Thanks again to everyone who attended in person for supporting our requirements for meeting together safely. Interestingly, this was the largest CppCon ever (and the largest C++-specific conference ever as far as I know) in terms of total attendance, though most were attending online. It was good to see and e-see you all! With any luck, by CppCon 2022 our lives will be much closer to normal everywhere in the world… here’s hoping. Thanks again, and stay safe.

Trip report: Summer 2021 ISO C++ standards meeting (virtual)

On Monday, the ISO C++ committee held its third full-committee (plenary) meeting of the pandemic and adopted a few more features and improvements for draft C++23.

We had representatives from 17 voting nations at this meeting: Austria, Bulgaria, Canada, Czech Republic, Finland, France, Germany, Israel, Italy, Netherlands, Poland, Russia, Slovakia, Spain, Switzerland, United Kingdom, and United States. Slovakia is our newest national body to officially join international C++ work. Welcome!

We continue to have the same priorities and the same schedule we originally adopted for C++23, but online via Zoom during the pandemic.

This week: A few more C++23 features adopted

This week we formally adopted a third round of small features for C++23, as well as a number of bug fixes. Below, I’ll list some of the more user-noticeable changes and credit all those paper authors, but note that this is far from an exhaustive list of important contributors… even for these papers, nothing gets done without help from a lot of people and unsung heroes, so thank you first to all of the people not named here who helped the authors move their proposals forward! And thank you to everyone who worked on the adopted issue resolutions and smaller papers I didn’t include in this list.

P1938  by Barry Revzin, Richard Smith, Andrew Sutton, and Daveed Vandevoorde adds the if consteval feature to C++23. If you know about C++17 if constexpr and C++20 std::is_constant_evaluated, then you might think we already have this feature under the spelling if constexpr (std::is_constant_evaluated())… and that’s one of the reasons to add this feature, because that code actually doesn’t do what one might think. See the paper for details, and why we really want if consteval in the language.

P1401 by Andrzej Krzemieński enables testing integers as booleans in static_cast and if constexpr without having to cast the result to bool first (or test against zero). This is a small-but-nice example of removing redundant ceremony to help make C++ code that much cleaner and more readable.

P1132 by Jean-Heyd Meneide, Todor Buyukliev, and Isabella Muerte add out_ptr and inout_ptr abstractions to help with potential pointer ownership transfer when passing a smart pointer to a function that is declared with a T** “out” parameter. In a nutshell, if you’ve ever wanted to call a C API by writing something like some_c_function( &my_unique_ptr ); then these types will likely help you. The idea is that a call site can use one of these types to wrap a smart pointer argument, and then when the helper type is destroyed it automatically updates the pointer it wraps (using a reset call or semantically equivalent behavior).

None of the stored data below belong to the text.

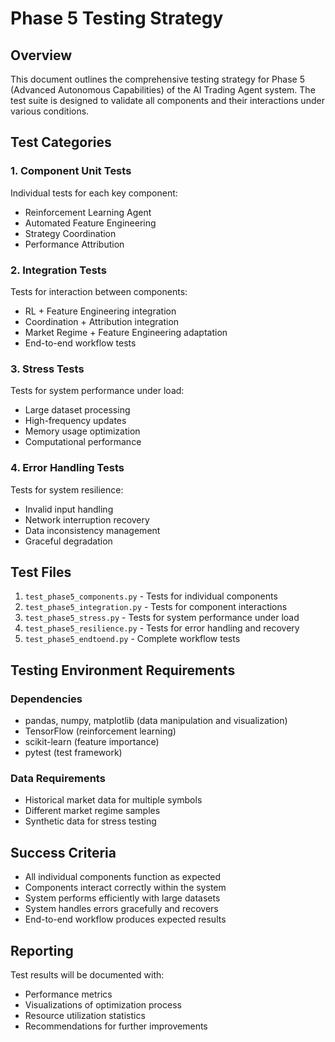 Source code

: # Phase 5 Testing Strategy

## Overview
This document outlines the comprehensive testing strategy for Phase 5 (Advanced Autonomous Capabilities) 
of the AI Trading Agent system. The test suite is designed to validate all components and their 
interactions under various conditions.

## Test Categories

### 1. Component Unit Tests
Individual tests for each key component:
- Reinforcement Learning Agent
- Automated Feature Engineering
- Strategy Coordination
- Performance Attribution

### 2. Integration Tests
Tests for interaction between components:
- RL + Feature Engineering integration
- Coordination + Attribution integration
- Market Regime + Feature Engineering adaptation
- End-to-end workflow tests

### 3. Stress Tests
Tests for system performance under load:
- Large dataset processing
- High-frequency updates
- Memory usage optimization
- Computational performance

### 4. Error Handling Tests
Tests for system resilience:
- Invalid input handling
- Network interruption recovery
- Data inconsistency management
- Graceful degradation

## Test Files

1. `test_phase5_components.py` - Tests for individual components
2. `test_phase5_integration.py` - Tests for component interactions
3. `test_phase5_stress.py` - Tests for system performance under load
4. `test_phase5_resilience.py` - Tests for error handling and recovery
5. `test_phase5_endtoend.py` - Complete workflow tests

## Testing Environment Requirements

### Dependencies
- pandas, numpy, matplotlib (data manipulation and visualization)
- TensorFlow (reinforcement learning)
- scikit-learn (feature importance)
- pytest (test framework)

### Data Requirements
- Historical market data for multiple symbols
- Different market regime samples
- Synthetic data for stress testing

## Success Criteria
- All individual components function as expected
- Components interact correctly within the system
- System performs efficiently with large datasets
- System handles errors gracefully and recovers
- End-to-end workflow produces expected results

## Reporting
Test results will be documented with:
- Performance metrics
- Visualizations of optimization process
- Resource utilization statistics
- Recommendations for further improvements
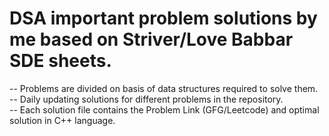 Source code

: # DSA important problem solutions by me based on Striver/Love Babbar SDE sheets.

-- Problems are divided on basis of data structures required to solve them. <br />
-- Daily updating solutions for different problems in the repository. <br />
-- Each solution file contains the Problem Link (GFG/Leetcode) and optimal solution in C++ language. <br />


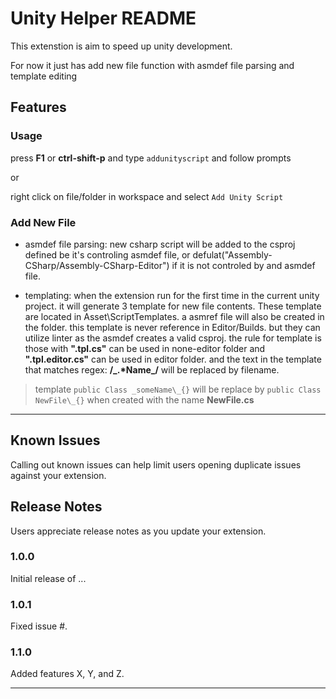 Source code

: # Unity Helper README

This extenstion is aim to speed up unity development.

For now it just has add new file function with asmdef file parsing and template editing

## Features

### Usage

press **F1** or **ctrl-shift-p** and type `addunityscript` and follow prompts

or

right click on file/folder in workspace and select  `Add Unity Script`

### Add New File

- asmdef file parsing: new csharp script will be added to the csproj defined be it's controling asmdef file, or defulat("Assembly-CSharp/Assembly-CSharp-Editor") if it is not controled by and asmdef file.
  
- templating: when the extension run for the first time in the current unity project. it will generate 3 template for new file contents. These template are located in Asset\\ScriptTemplates. a asmref file will also be created in the folder. this template is never reference in Editor/Builds. but they can utilize linter as the asmdef creates a valid csproj. the rule for template is those with **".tpl.cs"** can be used in none-editor folder and **".tpl.editor.cs"** can be used in editor folder. and the text in the template that matches regex: **/\_.\*Name\_/** will be replaced by filename.

>template `public Class _someName\_{}` will be replace by `public Class NewFile\_{}` when created with the name **NewFile.cs**

---------

## Known Issues

Calling out known issues can help limit users opening duplicate issues against your extension.

## Release Notes

Users appreciate release notes as you update your extension.

### 1.0.0

Initial release of ...

### 1.0.1

Fixed issue #.

### 1.1.0

Added features X, Y, and Z.

---------

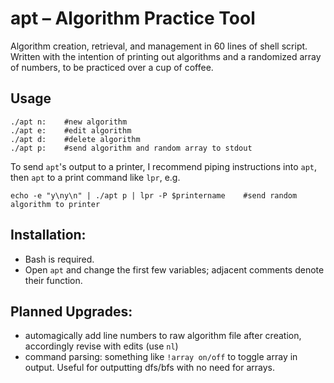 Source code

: # apt – Algorithm Practice Tool

Algorithm creation, retrieval, and management in 60 lines of shell script. Written with the intention of printing out algorithms and a randomized array of numbers, to be practiced over a cup of coffee.

## Usage

    ./apt n:    #new algorithm
    ./apt e:    #edit algorithm
    ./apt d:    #delete algorithm
    ./apt p:    #send algorithm and random array to stdout

To send `apt`'s output to a printer, I recommend piping instructions into `apt`, then `apt` to a print command like `lpr`, e.g.

    echo -e "y\ny\n" | ./apt p | lpr -P $printername    #send random algorithm to printer

## Installation:

- Bash is required.
- Open `apt` and change the first few variables; adjacent comments denote their function.

## Planned Upgrades:

- automagically add line numbers to raw algorithm file after creation, accordingly revise with edits (use `nl`)
- command parsing: something like `!array on/off` to toggle array in output. Useful for outputting dfs/bfs with no need for arrays.
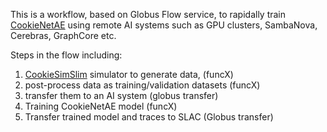 This is a workflow, based on Globus Flow service, to rapidally train [CookieNetAE](https://github.com/AISDC/CookieNetAE) using remote AI systems such as GPU clusters, SambaNova, Cerebras, GraphCore etc.

Steps in the flow including:

1. [CookieSimSlim](https://github.com/ryancoffee/CookieSimSlim) simulator to generate data, (funcX)
2. post-process data as training/validation datasets (funcX)
3. transfer them to an AI system (globus transfer)
4. Training CookieNetAE model (funcX)
5. Transfer trained model and traces to SLAC (Globus transfer)
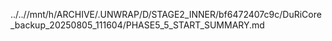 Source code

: ../..//mnt/h/ARCHIVE/.UNWRAP/D/STAGE2_INNER/bf6472407c9c/DuRiCore_backup_20250805_111604/PHASE5_5_START_SUMMARY.md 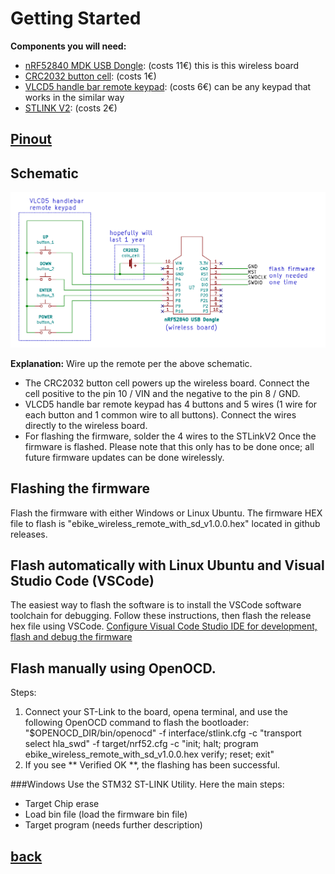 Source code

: # Getting Started
**Components you will need:**
* [nRF52840 MDK USB Dongle](https://makerdiary.com/products/nrf52840-mdk-usb-dongle): (costs 11€) this is this wireless board
* [CRC2032 button cell](https://en.wikipedia.org/wiki/Button_cell): (costs 1€)
* [VLCD5 handle bar remote keypad](https://www.aliexpress.com/wholesale?catId=0&initiative_id=SB_20200828081711&origin=y&SearchText=LCD+controller+of+VLCD5+display+for+TSDZ2+electric): (costs 6€) can be any keypad that works in the similar way
*  [STLINK V2](https://www.ebay.com/c/896036216): (costs 2€)
## [Pinout](nrf52840-mdk-usb-dongle-pinout_v1_0.pdf)

## Schematic
![schematic](ebike_remote_wireless-v1.png)

**Explanation:**
Wire up the remote per the above schematic.
* The CRC2032 button cell powers up the wireless board. Connect the cell positive to the pin 10 / VIN and the negative to the pin 8 / GND.
* VLCD5 handle bar remote keypad has 4 buttons and 5 wires (1 wire for each button and 1 common wire to all buttons). Connect the wires directly to the wireless board.
* For flashing the firmware, solder the 4 wires to the STLinkV2 Once the firmware is flashed. Please note that this only has to be done once; all future firmware updates can be done wirelessly.

## Flashing the firmware
Flash the firmware with either Windows or Linux Ubuntu.
The firmware HEX file to flash is "ebike_wireless_remote_with_sd_v1.0.0.hex" located in github releases. 
## Flash automatically with Linux Ubuntu and Visual Studio Code (VSCode)
The easiest way to flash the software is to install the VSCode software toolchain for debugging. Follow these instructions, then flash the release hex file using VSCode.
[Configure Visual Code Studio IDE for development, flash and debug the firmware](development-flash_and_debug_firmware.md)

## Flash manually using OpenOCD.
Steps: 
1. Connect your ST-Link to the board, opena terminal,  and use the following OpenOCD command to flash the bootloader: "$OPENOCD_DIR/bin/openocd" -f interface/stlink.cfg -c "transport select hla_swd" -f target/nrf52.cfg -c "init; halt; program ebike_wireless_remote_with_sd_v1.0.0.hex verify; reset; exit"
2. If you see ** Verified OK **, the flashing has been successful.

###Windows
Use the STM32 ST-LINK Utility. Here the main steps:

* Target Chip erase
* Load bin file (load the firmware bin file)
* Target program
(needs further description)
  
## [back](../README.md)
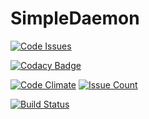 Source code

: # SimpleDaemon

[![Code Issues](https://www.quantifiedcode.com/api/v1/project/783b9fed9b084049a721fd322d62738a/badge.svg)](https://www.quantifiedcode.com/app/project/783b9fed9b084049a721fd322d62738a)

[![Codacy Badge](https://api.codacy.com/project/badge/Grade/dd1ed35fdf464e4894a6b3ba18bd29dd)](https://www.codacy.com/app/toast254/SimpleDaemon?utm_source=github.com&amp;utm_medium=referral&amp;utm_content=toast254/SimpleDaemon&amp;utm_campaign=Badge_Grade)

[![Code Climate](https://codeclimate.com/github/toast254/SimpleDaemon/badges/gpa.svg)](https://codeclimate.com/github/toast254/SimpleDaemon) [![Issue Count](https://codeclimate.com/github/toast254/SimpleDaemon/badges/issue_count.svg)](https://codeclimate.com/github/toast254/SimpleDaemon)

[![Build Status](https://travis-ci.org/toast254/SimpleDaemon.svg?branch=master)](https://travis-ci.org/toast254/SimpleDaemon)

P1659 by Christopher DiBella generalizes the C++20 starts_with and ends_with on string and string_view by adding the general forms ranges::starts_with and ranges::ends_with to C++23. These can work on arbitrary ranges, and also answer questions such as “are the starting elements of r1 less than the elements of r2?” and “are the final elements of r1 greater than the elements of r2?”.

P2166 by Yuriy Chernyshov helps reduce a commonly-taught pitfall with std::string. You know how since forever (C++98) you can construct a string from a string literal, like std::string("xyzzy")? But that you’d better watch out (and you’d better not cry or pout) not to pass a null pointer, like std::string(nullptr), because that’s undefined behavior where implementations aren’t required to check the pointer for null and can do just whatever they liked, including crash? That’s still the case if you pass a pointer variable whose value is null (sorry!), but with this paper, as of C++23 at least now we have overloads that reject attempts to construct or assign a std::string from nullptr specifically, as a compile-time “d’oh! don’t do that.”

We also adopted a number of other issue resolutions and small papers that made additional improvements, including a number that will be backported retroactively to C++20. Quite a few were of the “oh, you didn’t know that rare case didn’t work? now it does” variety.

Other progress

We also approved work on a second Concurrency TS. Recall that a “TS” or “Technical Specification” is like doing work in a feature branch, which can later be merged into the C++ standards (trunk).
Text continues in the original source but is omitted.